If you thought you’d made it through the week without a rage-induced blackout, sit down someplace comfortable and behold: Mila Kunis’ experience with an misogynistic producer.
In an open published in A Plus magazine, the actor shared her experience with a man who fulfilled every terrible cliche and told her she’d “never work in this town again.” (Like an actual villain from the 1950s studio system.)
“Throughout my career, there have been moments when I have been insulted, sidelined, paid less, creatively ignored, and otherwise diminished based on my gender,” she wrote. “And always, I tried to give people the benefit of the doubt; maybe they knew more, maybe they had more experience, maybe there was something I was missing. I taught myself that to succeed as a woman in this industry I had to play by the rules of the boy’s club. But the older I got and the longer I worked in this industry, the more I realized that it’s bullshit! And, worse, that I was complicit in allowing it to happen.”
Enter: “never work in this town again” dude, who originated after she said she didn’t want to pose nearly nude on the the cover of a men’s magazine.
“I was livid, I felt objectified, and for the first time in my career I said ‘no,'” she continued. “And guess what?
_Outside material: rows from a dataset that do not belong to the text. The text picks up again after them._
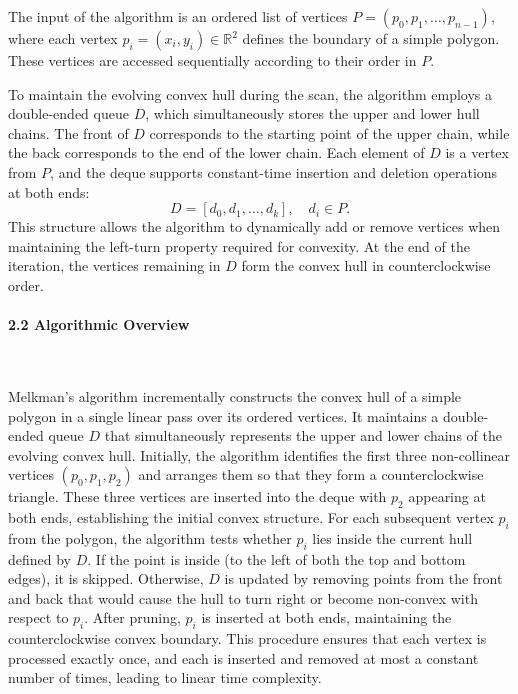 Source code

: \documentclass{article}
\begin{document}
The input of the algorithm is an ordered list of vertices $P = (p_0, p_1, \dots, p_{n-1})$, where each vertex $p_i = (x_i, y_i) \in \mathbb{R}^2$ defines the boundary of a simple polygon. 
These vertices are accessed sequentially according to their order in $P$.

To maintain the evolving convex hull during the scan, the algorithm employs a double-ended queue $D$, which simultaneously stores the upper and lower hull chains. 
The front of $D$ corresponds to the starting point of the upper chain, while the back corresponds to the end of the lower chain. 
Each element of $D$ is a vertex from $P$, and the deque supports constant-time insertion and deletion operations at both ends:
\[
D = [d_0, d_1, \dots, d_k], \quad d_i \in P.
\]
This structure allows the algorithm to dynamically add or remove vertices when maintaining the left-turn property required for convexity. 
At the end of the iteration, the vertices remaining in $D$ form the convex hull in counterclockwise order.

\paragraph{2.2 Algorithmic Overview}\

Melkman’s algorithm incrementally constructs the convex hull of a simple polygon in a single linear pass over its ordered vertices. 
It maintains a double-ended queue $D$ that simultaneously represents the upper and lower chains of the evolving convex hull. 
Initially, the algorithm identifies the first three non-collinear vertices $(p_0, p_1, p_2)$ and arranges them so that they form a counterclockwise triangle. 
These three vertices are inserted into the deque with $p_2$ appearing at both ends, establishing the initial convex structure.
For each subsequent vertex $p_i$ from the polygon, the algorithm tests whether $p_i$ lies inside the current hull defined by $D$. 
If the point is inside (to the left of both the top and bottom edges), it is skipped. 
Otherwise, $D$ is updated by removing points from the front and back that would cause the hull to turn right or become non-convex with respect to $p_i$. 
After pruning, $p_i$ is inserted at both ends, maintaining the counterclockwise convex boundary. 
This procedure ensures that each vertex is processed exactly once, and each is inserted and removed at most a constant number of times, leading to linear time complexity.
\end{document}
The world didn’t end. The film made a lot of money and I did work in this town again, and again, and again. What this producer may never realize is that he spoke aloud the exact fear every woman feels when confronted with gender bias in the workplace.”
And then there was the time where Kunis was referred to as Ashton Kutcher’s “wife and baby mama” in an email about her actual production company, but by a different man because the world is a vampire.
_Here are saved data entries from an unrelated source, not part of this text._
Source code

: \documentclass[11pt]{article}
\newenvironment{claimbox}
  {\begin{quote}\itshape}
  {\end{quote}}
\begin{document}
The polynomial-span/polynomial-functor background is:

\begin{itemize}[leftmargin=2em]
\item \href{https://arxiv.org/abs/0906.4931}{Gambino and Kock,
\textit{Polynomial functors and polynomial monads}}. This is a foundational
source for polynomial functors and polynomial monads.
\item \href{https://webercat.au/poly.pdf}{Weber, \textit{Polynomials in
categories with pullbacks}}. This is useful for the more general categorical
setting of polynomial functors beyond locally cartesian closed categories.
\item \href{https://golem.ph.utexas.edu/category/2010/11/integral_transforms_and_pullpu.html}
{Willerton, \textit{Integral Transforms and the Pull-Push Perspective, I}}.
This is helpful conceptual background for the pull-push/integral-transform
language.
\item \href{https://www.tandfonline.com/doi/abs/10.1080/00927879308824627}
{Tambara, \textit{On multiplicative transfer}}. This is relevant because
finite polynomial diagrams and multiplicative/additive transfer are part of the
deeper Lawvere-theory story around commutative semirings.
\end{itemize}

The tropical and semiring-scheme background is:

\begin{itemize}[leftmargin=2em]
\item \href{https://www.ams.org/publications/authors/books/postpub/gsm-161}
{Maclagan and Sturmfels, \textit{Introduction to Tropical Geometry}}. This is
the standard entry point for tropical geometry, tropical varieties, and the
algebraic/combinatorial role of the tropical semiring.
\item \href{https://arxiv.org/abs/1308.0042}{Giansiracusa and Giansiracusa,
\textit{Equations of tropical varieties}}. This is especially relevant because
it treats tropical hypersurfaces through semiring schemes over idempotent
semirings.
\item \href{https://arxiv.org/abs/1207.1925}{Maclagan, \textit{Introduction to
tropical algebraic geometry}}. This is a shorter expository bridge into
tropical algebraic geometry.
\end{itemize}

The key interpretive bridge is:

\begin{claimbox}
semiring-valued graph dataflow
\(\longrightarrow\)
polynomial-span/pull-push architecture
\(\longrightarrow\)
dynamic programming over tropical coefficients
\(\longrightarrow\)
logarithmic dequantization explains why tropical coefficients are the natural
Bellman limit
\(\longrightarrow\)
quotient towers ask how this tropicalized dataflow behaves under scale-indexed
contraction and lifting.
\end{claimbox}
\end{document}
“He reduced my value to nothing more than my relationship to a successful man and my ability to bear children. It ignored my (and my team’s) significant creative and logistical contributions,” she explained. “We withdrew our involvement in the project.”
And yes, she ended on a strong note (“I will work in this town again, but I will not work with you” — fuck yes), but her letter is a strong reminder that sexism transcends industry and notoriety and life is exhausting, but especially if you’re a woman dealing with garbage people all the time.
“If this is happening to me, it is happening more aggressively to women everywhere,” Kunis continued. “I am fortunate that I have reached a place that I can stop compromising and stand my ground, without fearing how I will put food on my table. I am also fortunate that I have the platform to talk about this experience in the hope of bringing one more voice to the conversation so that women in the workplace feel a little less alone and more able to push back for themselves.”
And, like, bless. But she’s right: Kunis can speak from a place of financial privilege. It’s scary to stand up for yourself when you’re worried your shifts will be cut or you’ll be phased out and said employer is your only means of income. I remember being a 17-year-old co-op student and worrying I was going to fail my class because dude at the radio station I was working at was harassing me and I hated him/decided to leave. And I was 17 and lived with my parents and co-op wasn’t even about money. Harassment and abuse not only make you feel powerless in the wake of said acts, they make you feel powerless in every other aspect of your life.
Which is why the more we speak out about it, the more unfuckwithable we will be. I’d be lying if I said that being honest about our experiences will change systemic sexism immediately (fun fact: I wish!), but it will slowly push sexist freaks out. It will make it less and less comfortable for them to whip their proverbial dicks out and assert their warped sense of power. It will make life difficult for them, simply by taking away the sense of entitlement and making them second guess their words for fear of our wraths and intolerance of misogyny.
So kudos to Kunis and anyone else willing to say, “This happened to me, and the man in question can walk into the sea.” Talk about it loudly and brazenly and do not allow room for them to gaslight or defend themselves under the umbrella of “boys will be boys.” It happened, it was wrong, it’s time to call shit out. Or more specifically, it’s time to reclaim our spaces and workplaces.
And if anybody has an issue with that, please sit down and get out of the way.